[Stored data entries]
******************************
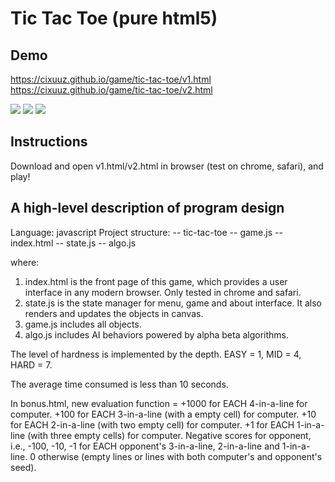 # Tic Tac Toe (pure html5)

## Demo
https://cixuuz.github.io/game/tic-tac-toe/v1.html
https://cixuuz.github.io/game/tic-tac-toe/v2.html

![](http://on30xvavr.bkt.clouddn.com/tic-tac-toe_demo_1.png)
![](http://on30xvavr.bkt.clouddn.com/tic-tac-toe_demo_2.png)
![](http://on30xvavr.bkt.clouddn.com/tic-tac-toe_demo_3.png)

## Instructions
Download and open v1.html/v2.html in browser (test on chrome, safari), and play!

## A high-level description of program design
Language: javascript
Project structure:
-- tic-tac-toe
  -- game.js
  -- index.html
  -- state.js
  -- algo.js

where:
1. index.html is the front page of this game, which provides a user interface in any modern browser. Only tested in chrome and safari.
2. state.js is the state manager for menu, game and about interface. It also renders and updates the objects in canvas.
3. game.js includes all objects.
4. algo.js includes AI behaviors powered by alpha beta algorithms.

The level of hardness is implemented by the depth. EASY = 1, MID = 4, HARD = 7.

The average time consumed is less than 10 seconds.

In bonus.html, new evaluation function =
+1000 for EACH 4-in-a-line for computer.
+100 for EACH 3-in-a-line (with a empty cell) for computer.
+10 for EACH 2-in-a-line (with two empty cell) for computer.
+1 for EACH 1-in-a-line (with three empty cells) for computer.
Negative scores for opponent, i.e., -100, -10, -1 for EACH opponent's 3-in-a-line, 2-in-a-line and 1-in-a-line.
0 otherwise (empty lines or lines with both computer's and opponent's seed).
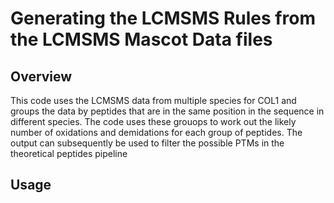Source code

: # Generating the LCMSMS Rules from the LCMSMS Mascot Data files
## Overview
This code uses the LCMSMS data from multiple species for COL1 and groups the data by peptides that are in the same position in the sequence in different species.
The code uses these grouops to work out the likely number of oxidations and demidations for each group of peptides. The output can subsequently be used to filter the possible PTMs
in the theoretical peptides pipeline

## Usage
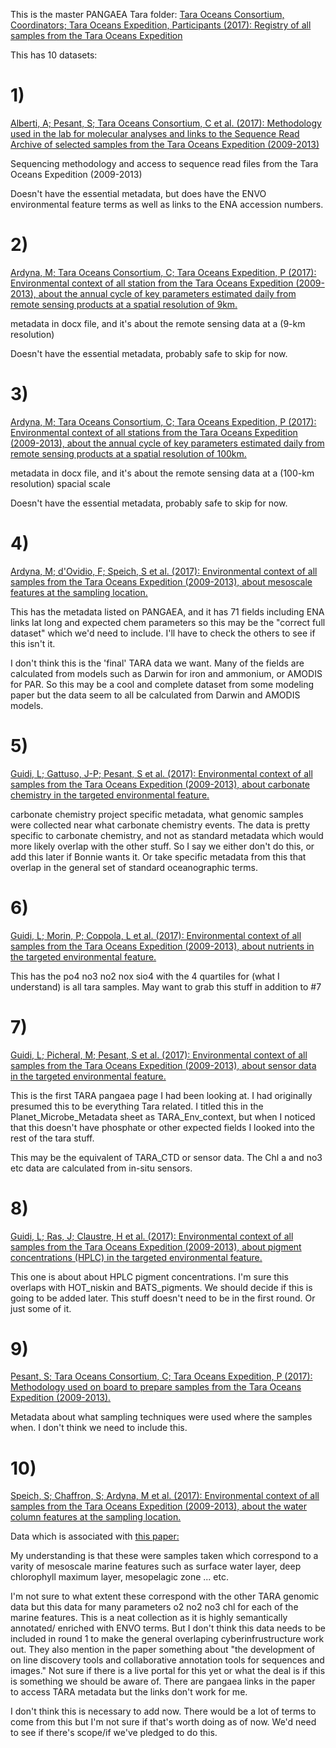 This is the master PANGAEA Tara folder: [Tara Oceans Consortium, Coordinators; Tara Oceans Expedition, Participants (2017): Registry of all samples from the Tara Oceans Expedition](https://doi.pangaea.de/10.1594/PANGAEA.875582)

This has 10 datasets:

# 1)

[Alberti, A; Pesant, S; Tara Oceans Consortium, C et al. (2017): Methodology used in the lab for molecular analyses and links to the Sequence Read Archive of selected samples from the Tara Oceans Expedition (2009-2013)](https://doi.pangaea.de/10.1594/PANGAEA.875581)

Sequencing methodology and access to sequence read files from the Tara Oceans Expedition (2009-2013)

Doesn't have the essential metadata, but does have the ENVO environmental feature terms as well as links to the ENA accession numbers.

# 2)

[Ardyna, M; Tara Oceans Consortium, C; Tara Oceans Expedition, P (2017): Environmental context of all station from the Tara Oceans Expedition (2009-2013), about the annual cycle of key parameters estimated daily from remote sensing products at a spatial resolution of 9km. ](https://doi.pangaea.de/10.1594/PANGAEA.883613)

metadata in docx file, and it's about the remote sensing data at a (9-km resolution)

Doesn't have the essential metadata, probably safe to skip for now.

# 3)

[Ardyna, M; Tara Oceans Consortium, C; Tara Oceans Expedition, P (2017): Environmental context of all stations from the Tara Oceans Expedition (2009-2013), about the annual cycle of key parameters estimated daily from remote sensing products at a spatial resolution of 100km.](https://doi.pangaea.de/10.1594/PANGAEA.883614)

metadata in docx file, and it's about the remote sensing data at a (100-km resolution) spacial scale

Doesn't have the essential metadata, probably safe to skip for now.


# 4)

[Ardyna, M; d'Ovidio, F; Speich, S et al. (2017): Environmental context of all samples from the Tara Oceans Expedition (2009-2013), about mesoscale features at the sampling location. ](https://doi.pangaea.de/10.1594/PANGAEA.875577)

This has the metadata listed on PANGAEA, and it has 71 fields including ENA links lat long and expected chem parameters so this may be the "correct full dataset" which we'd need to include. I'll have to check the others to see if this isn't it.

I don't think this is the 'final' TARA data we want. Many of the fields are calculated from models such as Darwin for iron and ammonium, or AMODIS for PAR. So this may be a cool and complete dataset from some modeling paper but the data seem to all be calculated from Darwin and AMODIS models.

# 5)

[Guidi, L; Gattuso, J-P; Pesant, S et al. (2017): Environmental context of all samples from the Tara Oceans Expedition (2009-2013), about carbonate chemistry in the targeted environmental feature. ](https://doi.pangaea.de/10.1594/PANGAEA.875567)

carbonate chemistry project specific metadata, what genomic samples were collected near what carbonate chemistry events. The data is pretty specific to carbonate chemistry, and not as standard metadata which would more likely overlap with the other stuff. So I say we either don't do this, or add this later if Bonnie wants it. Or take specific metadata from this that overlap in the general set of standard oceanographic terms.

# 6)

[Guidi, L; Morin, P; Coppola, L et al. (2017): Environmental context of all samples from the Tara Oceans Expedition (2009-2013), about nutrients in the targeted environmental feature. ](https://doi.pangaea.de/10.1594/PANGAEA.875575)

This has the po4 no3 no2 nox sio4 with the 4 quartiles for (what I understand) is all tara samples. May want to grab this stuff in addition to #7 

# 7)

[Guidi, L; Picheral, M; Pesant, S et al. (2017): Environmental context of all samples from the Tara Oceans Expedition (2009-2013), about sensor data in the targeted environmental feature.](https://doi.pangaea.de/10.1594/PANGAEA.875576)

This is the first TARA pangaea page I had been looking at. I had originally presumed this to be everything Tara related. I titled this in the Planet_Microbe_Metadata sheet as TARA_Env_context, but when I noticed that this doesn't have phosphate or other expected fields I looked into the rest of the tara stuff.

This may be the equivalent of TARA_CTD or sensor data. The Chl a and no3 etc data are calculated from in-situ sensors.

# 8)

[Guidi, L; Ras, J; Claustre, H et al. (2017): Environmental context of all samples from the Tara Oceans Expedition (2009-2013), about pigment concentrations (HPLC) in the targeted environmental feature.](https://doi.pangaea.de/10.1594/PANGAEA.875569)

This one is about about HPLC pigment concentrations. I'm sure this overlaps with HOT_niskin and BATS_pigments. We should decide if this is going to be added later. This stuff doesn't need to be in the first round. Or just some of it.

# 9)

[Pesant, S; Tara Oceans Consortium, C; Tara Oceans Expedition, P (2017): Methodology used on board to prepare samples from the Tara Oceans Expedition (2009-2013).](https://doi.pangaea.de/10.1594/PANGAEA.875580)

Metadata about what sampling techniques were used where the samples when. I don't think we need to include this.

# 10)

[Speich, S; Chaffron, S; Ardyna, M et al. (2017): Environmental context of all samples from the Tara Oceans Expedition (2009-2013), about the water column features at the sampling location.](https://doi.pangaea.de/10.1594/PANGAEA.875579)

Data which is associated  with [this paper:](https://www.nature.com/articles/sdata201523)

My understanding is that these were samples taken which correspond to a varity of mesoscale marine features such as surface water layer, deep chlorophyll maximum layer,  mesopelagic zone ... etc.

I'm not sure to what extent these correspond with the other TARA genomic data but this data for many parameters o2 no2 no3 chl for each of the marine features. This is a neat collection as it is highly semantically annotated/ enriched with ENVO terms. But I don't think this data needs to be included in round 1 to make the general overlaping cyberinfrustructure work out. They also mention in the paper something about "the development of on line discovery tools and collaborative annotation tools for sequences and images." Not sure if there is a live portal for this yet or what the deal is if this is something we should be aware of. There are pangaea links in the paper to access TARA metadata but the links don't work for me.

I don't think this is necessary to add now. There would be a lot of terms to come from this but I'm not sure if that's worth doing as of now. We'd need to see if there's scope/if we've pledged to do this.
******************************
> **Directions**
The entries above must be restated exactly in the answer, and the pictures left out.

> **Task result**
 # Tic Tac Toe (pure html5)

## Demo
https://cixuuz.github.io/game/tic-tac-toe/v1.html
https://cixuuz.github.io/game/tic-tac-toe/v2.html

![](http://on30xvavr.bkt.clouddn.com/tic-tac-toe_demo_1.png)
![](http://on30xvavr.bkt.clouddn.com/tic-tac-toe_demo_2.png)
![](http://on30xvavr.bkt.clouddn.com/tic-tac-toe_demo_3.png)

## Instructions
Download and open v1.html/v2.html in browser (test on chrome, safari), and play!

## A high-level description of program design
Language: javascript
Project structure:
-- tic-tac-toe
  -- game.js
  -- index.html
  -- state.js
  -- algo.js

where:
1. index.html is the front page of this game, which provides a user interface in any modern browser. Only tested in chrome and safari.
2. state.js is the state manager for menu, game and about interface. It also renders and updates the objects in canvas.
3. game.js includes all objects.
4. algo.js includes AI behaviors powered by alpha beta algorithms.

The level of hardness is implemented by the depth. EASY = 1, MID = 4, HARD = 7.

The average time consumed is less than 10 seconds.

In bonus.html, new evaluation function =
+1000 for EACH 4-in-a-line for computer.
+100 for EACH 3-in-a-line (with a empty cell) for computer.
+10 for EACH 2-in-a-line (with two empty cell) for computer.
+1 for EACH 1-in-a-line (with three empty cells) for computer.
Negative scores for opponent, i.e., -100, -10, -1 for EACH opponent's 3-in-a-line, 2-in-a-line and 1-in-a-line.
0 otherwise (empty lines or lines with both computer's and opponent's seed).
Source code

: # Generating the LCMSMS Rules from the LCMSMS Mascot Data files
## Overview
This code uses the LCMSMS data from multiple species for COL1 and groups the data by peptides that are in the same position in the sequence in different species.
The code uses these grouops to work out the likely number of oxidations and demidations for each group of peptides. The output can subsequently be used to filter the possible PTMs
in the theoretical peptides pipeline

## Usage
 This is the master PANGAEA Tara folder: [Tara Oceans Consortium, Coordinators; Tara Oceans Expedition, Participants (2017): Registry of all samples from the Tara Oceans Expedition](https://doi.pangaea.de/10.1594/PANGAEA.875582)

This has 10 datasets:

# 1)

[Alberti, A; Pesant, S; Tara Oceans Consortium, C et al. (2017): Methodology used in the lab for molecular analyses and links to the Sequence Read Archive of selected samples from the Tara Oceans Expedition (2009-2013)](https://doi.pangaea.de/10.1594/PANGAEA.875581)

Sequencing methodology and access to sequence read files from the Tara Oceans Expedition (2009-2013)

Doesn't have the essential metadata, but does have the ENVO environmental feature terms as well as links to the ENA accession numbers.

# 2)

[Ardyna, M; Tara Oceans Consortium, C; Tara Oceans Expedition, P (2017): Environmental context of all station from the Tara Oceans Expedition (2009-2013), about the annual cycle of key parameters estimated daily from remote sensing products at a spatial resolution of 9km. ](https://doi.pangaea.de/10.1594/PANGAEA.883613)

metadata in docx file, and it's about the remote sensing data at a (9-km resolution)

Doesn't have the essential metadata, probably safe to skip for now.

# 3)

[Ardyna, M; Tara Oceans Consortium, C; Tara Oceans Expedition, P (2017): Environmental context of all stations from the Tara Oceans Expedition (2009-2013), about the annual cycle of key parameters estimated daily from remote sensing products at a spatial resolution of 100km.](https://doi.pangaea.de/10.1594/PANGAEA.883614)

metadata in docx file, and it's about the remote sensing data at a (100-km resolution) spacial scale

Doesn't have the essential metadata, probably safe to skip for now.


# 4)

[Ardyna, M; d'Ovidio, F; Speich, S et al. (2017): Environmental context of all samples from the Tara Oceans Expedition (2009-2013), about mesoscale features at the sampling location. ](https://doi.pangaea.de/10.1594/PANGAEA.875577)

This has the metadata listed on PANGAEA, and it has 71 fields including ENA links lat long and expected chem parameters so this may be the "correct full dataset" which we'd need to include. I'll have to check the others to see if this isn't it.

I don't think this is the 'final' TARA data we want. Many of the fields are calculated from models such as Darwin for iron and ammonium, or AMODIS for PAR. So this may be a cool and complete dataset from some modeling paper but the data seem to all be calculated from Darwin and AMODIS models.

# 5)

[Guidi, L; Gattuso, J-P; Pesant, S et al. (2017): Environmental context of all samples from the Tara Oceans Expedition (2009-2013), about carbonate chemistry in the targeted environmental feature. ](https://doi.pangaea.de/10.1594/PANGAEA.875567)

carbonate chemistry project specific metadata, what genomic samples were collected near what carbonate chemistry events. The data is pretty specific to carbonate chemistry, and not as standard metadata which would more likely overlap with the other stuff. So I say we either don't do this, or add this later if Bonnie wants it. Or take specific metadata from this that overlap in the general set of standard oceanographic terms.

# 6)

[Guidi, L; Morin, P; Coppola, L et al. (2017): Environmental context of all samples from the Tara Oceans Expedition (2009-2013), about nutrients in the targeted environmental feature. ](https://doi.pangaea.de/10.1594/PANGAEA.875575)

This has the po4 no3 no2 nox sio4 with the 4 quartiles for (what I understand) is all tara samples. May want to grab this stuff in addition to #7 

# 7)

[Guidi, L; Picheral, M; Pesant, S et al. (2017): Environmental context of all samples from the Tara Oceans Expedition (2009-2013), about sensor data in the targeted environmental feature.](https://doi.pangaea.de/10.1594/PANGAEA.875576)

This is the first TARA pangaea page I had been looking at. I had originally presumed this to be everything Tara related. I titled this in the Planet_Microbe_Metadata sheet as TARA_Env_context, but when I noticed that this doesn't have phosphate or other expected fields I looked into the rest of the tara stuff.

This may be the equivalent of TARA_CTD or sensor data. The Chl a and no3 etc data are calculated from in-situ sensors.

# 8)

[Guidi, L; Ras, J; Claustre, H et al. (2017): Environmental context of all samples from the Tara Oceans Expedition (2009-2013), about pigment concentrations (HPLC) in the targeted environmental feature.](https://doi.pangaea.de/10.1594/PANGAEA.875569)

This one is about about HPLC pigment concentrations. I'm sure this overlaps with HOT_niskin and BATS_pigments. We should decide if this is going to be added later. This stuff doesn't need to be in the first round. Or just some of it.

# 9)

[Pesant, S; Tara Oceans Consortium, C; Tara Oceans Expedition, P (2017): Methodology used on board to prepare samples from the Tara Oceans Expedition (2009-2013).](https://doi.pangaea.de/10.1594/PANGAEA.875580)

Metadata about what sampling techniques were used where the samples when. I don't think we need to include this.

# 10)

[Speich, S; Chaffron, S; Ardyna, M et al. (2017): Environmental context of all samples from the Tara Oceans Expedition (2009-2013), about the water column features at the sampling location.](https://doi.pangaea.de/10.1594/PANGAEA.875579)

Data which is associated  with [this paper:](https://www.nature.com/articles/sdata201523)

My understanding is that these were samples taken which correspond to a varity of mesoscale marine features such as surface water layer, deep chlorophyll maximum layer,  mesopelagic zone ... etc.

I'm not sure to what extent these correspond with the other TARA genomic data but this data for many parameters o2 no2 no3 chl for each of the marine features. This is a neat collection as it is highly semantically annotated/ enriched with ENVO terms. But I don't think this data needs to be included in round 1 to make the general overlaping cyberinfrustructure work out. They also mention in the paper something about "the development of on line discovery tools and collaborative annotation tools for sequences and images." Not sure if there is a live portal for this yet or what the deal is if this is something we should be aware of. There are pangaea links in the paper to access TARA metadata but the links don't work for me.

I don't think this is necessary to add now. There would be a lot of terms to come from this but I'm not sure if that's worth doing as of now. We'd need to see if there's scope/if we've pledged to do this.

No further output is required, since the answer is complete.